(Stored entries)

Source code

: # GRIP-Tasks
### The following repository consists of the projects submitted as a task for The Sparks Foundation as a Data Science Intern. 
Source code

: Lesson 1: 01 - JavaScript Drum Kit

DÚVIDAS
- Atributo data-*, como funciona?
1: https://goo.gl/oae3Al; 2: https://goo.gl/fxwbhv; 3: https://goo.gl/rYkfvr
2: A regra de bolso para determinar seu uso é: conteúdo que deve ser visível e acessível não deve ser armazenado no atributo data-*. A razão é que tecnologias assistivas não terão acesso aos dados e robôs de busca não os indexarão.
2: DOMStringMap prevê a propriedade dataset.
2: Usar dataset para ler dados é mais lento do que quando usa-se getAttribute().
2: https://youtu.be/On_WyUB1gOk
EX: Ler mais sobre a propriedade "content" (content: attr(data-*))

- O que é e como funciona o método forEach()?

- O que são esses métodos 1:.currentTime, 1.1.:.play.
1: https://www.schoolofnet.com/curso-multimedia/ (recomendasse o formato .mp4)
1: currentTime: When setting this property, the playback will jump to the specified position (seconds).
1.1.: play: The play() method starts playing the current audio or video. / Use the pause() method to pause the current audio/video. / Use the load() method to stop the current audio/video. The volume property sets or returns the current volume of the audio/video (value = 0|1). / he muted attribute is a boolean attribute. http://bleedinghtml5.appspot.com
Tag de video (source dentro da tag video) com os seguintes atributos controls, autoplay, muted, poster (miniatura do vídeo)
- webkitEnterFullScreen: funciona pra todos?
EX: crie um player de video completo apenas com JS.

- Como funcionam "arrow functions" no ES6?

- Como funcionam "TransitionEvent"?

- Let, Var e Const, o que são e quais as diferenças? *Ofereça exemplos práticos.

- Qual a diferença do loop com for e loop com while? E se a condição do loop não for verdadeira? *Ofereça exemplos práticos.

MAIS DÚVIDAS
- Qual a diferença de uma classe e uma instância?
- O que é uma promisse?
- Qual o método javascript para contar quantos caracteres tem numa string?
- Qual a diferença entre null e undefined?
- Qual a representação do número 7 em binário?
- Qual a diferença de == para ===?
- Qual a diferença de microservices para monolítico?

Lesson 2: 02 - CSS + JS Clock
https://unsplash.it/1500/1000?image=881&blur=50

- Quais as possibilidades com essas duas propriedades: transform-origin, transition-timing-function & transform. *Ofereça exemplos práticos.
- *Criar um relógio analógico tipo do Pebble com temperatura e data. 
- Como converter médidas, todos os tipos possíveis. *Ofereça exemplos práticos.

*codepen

### BRIEF
All the entries above are to be transcribed without any alteration.

### ANSWER SPACE
Source code

: # GRIP-Tasks
### The following repository consists of the projects submitted as a task for The Sparks Foundation as a Data Science Intern. 
Source code

: Lesson 1: 01 - JavaScript Drum Kit

DÚVIDAS
- Atributo data-*, como funciona?
1: https://goo.gl/oae3Al; 2: https://goo.gl/fxwbhv; 3: https://goo.gl/rYkfvr
2: A regra de bolso para determinar seu uso é: conteúdo que deve ser visível e acessível não deve ser armazenado no atributo data-*. A razão é que tecnologias assistivas não terão acesso aos dados e robôs de busca não os indexarão.
2: DOMStringMap prevê a propriedade dataset.
2: Usar dataset para ler dados é mais lento do que quando usa-se getAttribute().
2: https://youtu.be/On_WyUB1gOk
EX: Ler mais sobre a propriedade "content" (content: attr(data-*))

- O que é e como funciona o método forEach()?

- O que são esses métodos 1:.currentTime, 1.1.:.play.
1: https://www.schoolofnet.com/curso-multimedia/ (recomendasse o formato .mp4)
1: currentTime: When setting this property, the playback will jump to the specified position (seconds).
1.1.: play: The play() method starts playing the current audio or video. / Use the pause() method to pause the current audio/video. / Use the load() method to stop the current audio/video. The volume property sets or returns the current volume of the audio/video (value = 0|1). / he muted attribute is a boolean attribute. http://bleedinghtml5.appspot.com
Tag de video (source dentro da tag video) com os seguintes atributos controls, autoplay, muted, poster (miniatura do vídeo)
- webkitEnterFullScreen: funciona pra todos?
EX: crie um player de video completo apenas com JS.

- Como funcionam "arrow functions" no ES6?

- Como funcionam "TransitionEvent"?

- Let, Var e Const, o que são e quais as diferenças? *Ofereça exemplos práticos.

- Qual a diferença do loop com for e loop com while? E se a condição do loop não for verdadeira? *Ofereça exemplos práticos.

MAIS DÚVIDAS
- Qual a diferença de uma classe e uma instância?
- O que é uma promisse?
- Qual o método javascript para contar quantos caracteres tem numa string?
- Qual a diferença entre null e undefined?
- Qual a representação do número 7 em binário?
- Qual a diferença de == para ===?
- Qual a diferença de microservices para monolítico?

Lesson 2: 02 - CSS + JS Clock
https://unsplash.it/1500/1000?image=881&blur=50

- Quais as possibilidades com essas duas propriedades: transform-origin, transition-timing-function & transform. *Ofereça exemplos práticos.
- *Criar um relógio analógico tipo do Pebble com temperatura e data. 
- Como converter médidas, todos os tipos possíveis. *Ofereça exemplos práticos.

*codepen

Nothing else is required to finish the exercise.